I’ve been a fan of Rhys Bowen’s for several years, first with her Constable Evan Evans series, then with the delightful Royal Spyness novels, but I hadn’t dipped into her Agatha-award winning historical series featuring Molly Murphy until Rhys’s newest novel, Hush Now, Don’t You Cry, came out early this month. Clearly I waited too long.
This eleventh novel in the story of housemaid turned detective Molly Murphy finds Molly (now Mrs. Daniel Sullivan) newly married just after the turn of the nineteenth century to police inspector Daniel, and ready to enjoy a honeymoon at a guest house at one of the summer “cottages” at Newport, Rhode Island, just past the fashionable season, as guests of the absent construction magnate Alderman Brian Hannan. Hopes of a romantic interlude are quickly dashed when the Hannan family arrives unexpectedly for a command meeting with the Alderman, who is nowhere to be found. Until he is, dead at the bottom of the cliffs below his mansion.

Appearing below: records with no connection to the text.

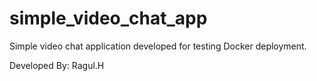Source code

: # simple_video_chat_app
Simple video chat application developed for testing Docker deployment.

Developed By: Ragul.H
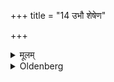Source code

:+++
title = "14 उभौ शेषेण"

+++

<details><summary>मूलम्</summary>

उभौ शेषेण १४
</details>

<details><summary>Oldenberg</summary>

14. The Madhuparka with (the formula), 'The glory's glory art thou' (l.l. 11).
</details>
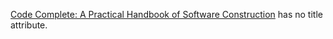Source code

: [Code Complete: A Practical Handbook of Software Construction](http://www.amazon.com/Code-Complete-Practical-Handbook-Construction/dp/0735619670) has no title attribute.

And when new husband Daniel is stricken with pneumonia, it’s Molly who must investigate this intricate family knot and determine not just who killed the patriarch, but another, even darker secret that no member of the family wants to talk about (naturally).
Ms. Bowen quickly moves the story away from Tammany Hall New York City politics of that time toward a roasted chestnut of a plot from the past. I won’t say exactly what it is, but it is a testament to her skill that the chestnut is both familiar and fresh at the same time, the exact combination of surprise and inevitability that I look for in a good cozy mystery, and one perfectly in keeping with the pitch-perfect turn-of-the-century tone.
The family members have their usual murky motives, the “cottage” mansion has its haunts and secrets, and all are revealed with the skill of a master craftsman at the top of her game, using a plucky detective at the top of hers. Molly is a delight through and through, with just enough sauce, sass, and manners to win over the Hannan family and Ms. Bowen’s legion of understandably devoted readers.